土地は鹿児島ですが,所有者の住所は東京。電話番号は不明。そこで最初は手紙を書いて土地売却のお願いをしていましたが,まったく返事がないので本人の意思を確かめることもできません。それではと,同僚と2人で東京に行き,直接交渉することになりました。
住所をたどっていった先にあったのは,古い鉄筋コンクリート造の公営住宅でした。玄関の呼び鈴を鳴らしても応答なし。帰宅を待ち続けましたが夜になっても部屋の明かりはつかないまま。夜8時頃にはあきらめて近くのホテルに泊まりました。

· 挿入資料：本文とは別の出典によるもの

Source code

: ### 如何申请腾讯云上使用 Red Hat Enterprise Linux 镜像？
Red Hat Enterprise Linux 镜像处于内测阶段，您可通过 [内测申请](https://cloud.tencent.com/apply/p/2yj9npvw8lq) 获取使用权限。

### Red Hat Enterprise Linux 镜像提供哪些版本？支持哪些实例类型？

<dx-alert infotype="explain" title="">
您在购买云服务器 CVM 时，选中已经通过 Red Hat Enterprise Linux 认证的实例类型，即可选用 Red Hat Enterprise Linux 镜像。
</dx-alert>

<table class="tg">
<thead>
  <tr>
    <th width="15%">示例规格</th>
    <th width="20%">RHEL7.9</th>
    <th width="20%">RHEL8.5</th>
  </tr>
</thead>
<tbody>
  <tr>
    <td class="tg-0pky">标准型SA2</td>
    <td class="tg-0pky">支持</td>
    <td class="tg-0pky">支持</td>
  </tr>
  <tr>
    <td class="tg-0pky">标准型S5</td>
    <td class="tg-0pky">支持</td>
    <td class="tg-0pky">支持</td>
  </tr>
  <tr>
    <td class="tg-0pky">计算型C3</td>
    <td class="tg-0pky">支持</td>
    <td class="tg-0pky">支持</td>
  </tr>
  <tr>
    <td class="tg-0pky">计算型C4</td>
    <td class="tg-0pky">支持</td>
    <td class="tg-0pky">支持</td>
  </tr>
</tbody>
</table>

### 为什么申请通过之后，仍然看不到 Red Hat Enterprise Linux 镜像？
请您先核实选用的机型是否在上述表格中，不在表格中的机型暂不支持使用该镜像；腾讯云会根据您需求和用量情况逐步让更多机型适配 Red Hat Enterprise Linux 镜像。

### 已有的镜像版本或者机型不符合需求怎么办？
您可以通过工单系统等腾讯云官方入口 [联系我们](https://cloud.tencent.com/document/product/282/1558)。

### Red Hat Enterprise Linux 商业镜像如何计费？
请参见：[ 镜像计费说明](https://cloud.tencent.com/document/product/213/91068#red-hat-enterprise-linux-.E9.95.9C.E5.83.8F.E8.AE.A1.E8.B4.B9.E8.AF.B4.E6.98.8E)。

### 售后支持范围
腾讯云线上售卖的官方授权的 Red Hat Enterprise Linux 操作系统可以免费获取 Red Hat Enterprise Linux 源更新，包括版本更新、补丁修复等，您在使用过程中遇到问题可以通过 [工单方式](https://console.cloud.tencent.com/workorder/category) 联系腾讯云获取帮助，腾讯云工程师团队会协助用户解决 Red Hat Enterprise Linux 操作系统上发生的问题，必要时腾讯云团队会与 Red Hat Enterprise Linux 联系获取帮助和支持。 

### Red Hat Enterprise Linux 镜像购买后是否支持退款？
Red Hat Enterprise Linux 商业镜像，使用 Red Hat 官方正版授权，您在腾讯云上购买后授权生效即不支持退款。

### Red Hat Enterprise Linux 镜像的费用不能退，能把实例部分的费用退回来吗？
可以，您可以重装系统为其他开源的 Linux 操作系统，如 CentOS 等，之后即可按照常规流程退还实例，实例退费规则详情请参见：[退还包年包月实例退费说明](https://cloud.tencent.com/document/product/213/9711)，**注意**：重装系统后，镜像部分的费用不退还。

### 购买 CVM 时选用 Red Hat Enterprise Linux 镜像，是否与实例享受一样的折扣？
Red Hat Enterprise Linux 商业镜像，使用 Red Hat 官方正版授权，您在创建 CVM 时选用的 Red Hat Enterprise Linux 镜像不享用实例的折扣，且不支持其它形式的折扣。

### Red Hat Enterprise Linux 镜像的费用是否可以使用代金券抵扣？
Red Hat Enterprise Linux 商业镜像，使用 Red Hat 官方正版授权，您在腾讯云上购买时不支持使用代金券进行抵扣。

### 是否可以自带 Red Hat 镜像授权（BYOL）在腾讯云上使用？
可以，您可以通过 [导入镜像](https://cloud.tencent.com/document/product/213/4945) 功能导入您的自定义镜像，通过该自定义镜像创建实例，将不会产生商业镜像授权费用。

翌日も昼過ぎから所有者の帰宅を待ち続けましたがやはり帰ってこない。ずっと待ち続ける私たちに,住宅の居住者たちが冷たい視線をなげかけていきます。
待ち続けてもらちがあかないので,ここの町内会長を訪ねてみました。会長の話では,所有者がここに住んでいるのは間違いないようでしたが,どこに出かけているのかまではわからないとのこと。
その翌日も訪問しましたがやはり不在。この日の飛行機で帰らなければならない私は,土地売却依頼の趣旨説明書や土地売買契約書等の土地譲渡に必要な書類一式を封筒に入れて郵便受けに投函し,前日世話になった町内会長には近くで買ったおまんじゅうをてみやげに渡してから鹿児島に戻りました。
それから数週間後,この土地所有者から封書が届きました。なかには契約関係書類が入っていて,すべて押印されていました。うれしくてお礼の手紙を書きましたが,やはり返事なし。そしてこの人、土地代の支払いの請求もなし。
世の中には不思議な人がいるものです。